Lord Clement-Jones: My Lords, I add my thanks to the Minister for responding to the amendments tabled in Committee seeking to appoint a board rather than an individual regulator and for accepting the reasons that were put forward, along with the recommendations of the Better Regulation Task Force.

I wish simply to supplement what was said by the noble Earl, Lord Howe, as regards the NHS Appointments Commission. Even if, in the view of the Government, the chairman has to be appointed by the Secretary of State, there is no reason why the other members of the board should be so appointed. Members on these Benches feel that all members of the board should be appointed by the NHS Appointments Commission, which would be open, transparent and the correct way to proceed. However, if there has to be an element of shying away from that position, then the Minister could at least undertake to consider whether members of the board other than the chairman should be appointed by the NHS Appointments Commission.

6 Nov 2003 : Column 977

Lord Warner: My Lords, I am grateful to noble Lords for that positive response. It is the Government's intention that the Secretary of State shall appoint the regulator on first establishment. Further, noble Lords are probably aware that the appointment process is well under way, which is a consideration.

In the future, the Secretary of State may delegate the appointment of holders of the office and any subsequent independent regulator to the NHS Appointments Commission; he has the power to do so. We have listened carefully to the points that have been made by noble Lords in this debate. Certainly it is well within the bounds of possibility that the concerns that have been expressed will be met.

Baroness Noakes: My Lords, before the noble Lord sits down, would he update the House on the appointment process for the regulator? What stage has it reached and has an appointment yet been made?

Lord Warner: My Lords, the appointment process is ongoing and has not yet been completed. I am not in a position to say any more than that.
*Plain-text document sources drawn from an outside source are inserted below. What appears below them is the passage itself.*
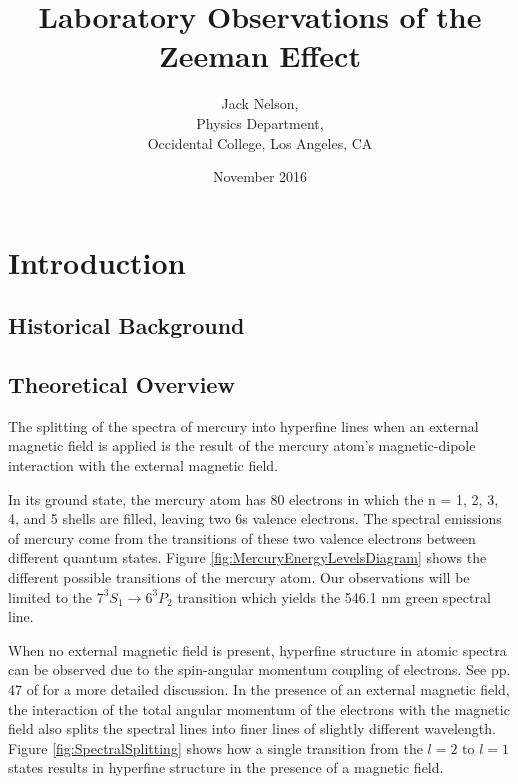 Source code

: \documentclass[twocolumn]{article}
\title{Laboratory Observations of the Zeeman Effect}
\author{Jack Nelson,\\
	Physics Department,\\
	Occidental College, Los Angeles, CA}
\date{November 2016}
\begin{document}
\maketitle

\begin{abstract}
	
\end{abstract}

\section{Introduction} \label{sec:Intro}
	\subsection{Historical Background}

	\subsection{Theoretical Overview} \label{sec:Theory}
		The splitting of the spectra of mercury into hyperfine lines when an external magnetic field is applied is the result of the mercury atom's magnetic-dipole interaction with the external magnetic field.
		 
		In its ground state, the mercury atom has 80 electrons in which the n = 1, 2, 3, 4, and 5 shells are filled, leaving two 6s valence electrons.
		The spectral emissions of mercury come from the transitions of these two valence electrons between different quantum states.
		Figure \ref{fig:MercuryEnergyLevelsDiagram} shows the different possible transitions of the mercury atom.
		Our observations will be limited to the $7^3S_1 \rightarrow 6^3P_2$ transition which yields the 546.1 nm green spectral line.
		
		When no external magnetic field is present, hyperfine structure in atomic spectra can be observed due to the spin-angular momentum coupling of electrons. 
		See pp. 47 of \cite{melissinos_experiments_1966} for a more detailed discussion.
		In the presence of an external magnetic field, the interaction of the total angular momentum of the electrons with the magnetic field also splits the spectral lines into finer lines of slightly different wavelength.
		Figure \ref{fig:SpectralSplitting} shows how a single transition from the $l=2$ to $l=1$ states results in hyperfine structure in the presence of a magnetic field.
		
\end{document}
On Question, amendment agreed to.

[Amendment No. 92 unallocated.]

[Amendments Nos. 93 to 95 not moved.]

Lord Hunt of Kings Heath moved Amendment No. 96:


    Page 114, line 31, leave out sub-paragraph (2) and insert—


"( ) The document containing the information is to be prepared by the directors.
( ) In preparing the document the directors must have regard to the views of the board of governors."

The noble Lord said: My Lords, I promise that this is my last word on the issue of governance on Report, although no doubt there will be opportunities over the coming two weeks for further discussion if the House of Commons does the right thing by the Bill.

Ideally, I would give the responsibility of approving the forward plan of the trust to the governing body. That would encapsulate a very proactive and proper role for the governing body in which, essentially, it would be asked to agree the strategic plans of the organisation. However, I understand that that is not possible because of the construct of the Bill. The board of directors has to take corporate responsibility for all that is done in the trust. Therefore to have given to the board of governors the absolute right of approval over the forward plan would not be consistent with the corporate responsibility of the board of directors.

What I have sought to convey in my amendment is a form of words which would still leave the final decision with the board of directors, but would also ensure that that board really had to listen and have regard to the views of the board of governors. That goes somewhat further than simply to consult and would give the board of governors a constructive role, while leaving

6 Nov 2003 : Column 978

the actual decision on the forward plan with the board of directors. I hope that that commends itself to the House. I beg to move.